What to work on -
Starting at the top of the entries, restate word for word each line up to and including the one with "into the commonality.".

(Data section Opens)

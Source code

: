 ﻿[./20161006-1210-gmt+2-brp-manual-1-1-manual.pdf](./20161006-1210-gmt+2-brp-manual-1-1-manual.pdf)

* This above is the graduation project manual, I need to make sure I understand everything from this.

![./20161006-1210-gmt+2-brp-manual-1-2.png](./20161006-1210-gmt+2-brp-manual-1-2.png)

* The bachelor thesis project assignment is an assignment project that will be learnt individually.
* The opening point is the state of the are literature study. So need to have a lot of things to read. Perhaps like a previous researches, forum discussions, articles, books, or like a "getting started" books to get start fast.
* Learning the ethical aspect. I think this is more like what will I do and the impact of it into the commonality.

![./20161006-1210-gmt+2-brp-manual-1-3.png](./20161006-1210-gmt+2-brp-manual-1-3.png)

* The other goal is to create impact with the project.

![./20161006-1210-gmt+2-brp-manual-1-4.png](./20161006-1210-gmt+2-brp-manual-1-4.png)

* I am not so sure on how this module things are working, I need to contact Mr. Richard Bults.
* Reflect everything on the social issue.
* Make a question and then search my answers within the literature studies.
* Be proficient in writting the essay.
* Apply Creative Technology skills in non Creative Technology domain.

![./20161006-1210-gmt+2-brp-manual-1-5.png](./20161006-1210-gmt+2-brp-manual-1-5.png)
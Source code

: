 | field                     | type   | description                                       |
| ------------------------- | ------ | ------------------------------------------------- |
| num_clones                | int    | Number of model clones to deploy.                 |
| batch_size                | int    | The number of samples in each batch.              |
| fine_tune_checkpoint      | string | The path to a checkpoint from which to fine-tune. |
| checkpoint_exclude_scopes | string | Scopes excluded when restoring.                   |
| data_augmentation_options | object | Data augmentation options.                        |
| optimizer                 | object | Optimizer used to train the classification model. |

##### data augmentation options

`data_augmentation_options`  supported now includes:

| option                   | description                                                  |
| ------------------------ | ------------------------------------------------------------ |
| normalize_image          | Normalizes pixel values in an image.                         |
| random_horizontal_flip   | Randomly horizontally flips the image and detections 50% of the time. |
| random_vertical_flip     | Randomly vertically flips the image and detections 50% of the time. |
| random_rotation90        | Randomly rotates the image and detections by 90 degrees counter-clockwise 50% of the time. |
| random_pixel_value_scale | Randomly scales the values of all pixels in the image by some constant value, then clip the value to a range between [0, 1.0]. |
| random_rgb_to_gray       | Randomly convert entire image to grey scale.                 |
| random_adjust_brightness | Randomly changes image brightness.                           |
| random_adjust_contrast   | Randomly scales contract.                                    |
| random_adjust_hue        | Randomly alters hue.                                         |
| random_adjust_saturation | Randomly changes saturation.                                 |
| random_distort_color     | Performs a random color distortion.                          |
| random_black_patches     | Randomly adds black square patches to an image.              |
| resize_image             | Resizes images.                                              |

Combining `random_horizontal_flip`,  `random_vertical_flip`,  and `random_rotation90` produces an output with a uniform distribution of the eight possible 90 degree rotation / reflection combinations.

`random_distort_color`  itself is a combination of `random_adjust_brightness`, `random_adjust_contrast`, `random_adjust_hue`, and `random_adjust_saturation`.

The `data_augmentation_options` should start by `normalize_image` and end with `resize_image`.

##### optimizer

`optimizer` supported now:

(Data section Closes)

Solution for this problem -
Source code

: ﻿[./20161006-1210-gmt+2-brp-manual-1-1-manual.pdf](./20161006-1210-gmt+2-brp-manual-1-1-manual.pdf)

* This above is the graduation project manual, I need to make sure I understand everything from this.

![./20161006-1210-gmt+2-brp-manual-1-2.png](./20161006-1210-gmt+2-brp-manual-1-2.png)

* The bachelor thesis project assignment is an assignment project that will be learnt individually.
* The opening point is the state of the are literature study. So need to have a lot of things to read. Perhaps like a previous researches, forum discussions, articles, books, or like a "getting started" books to get start fast.
* Learning the ethical aspect. I think this is more like what will I do and the impact of it into the commonality.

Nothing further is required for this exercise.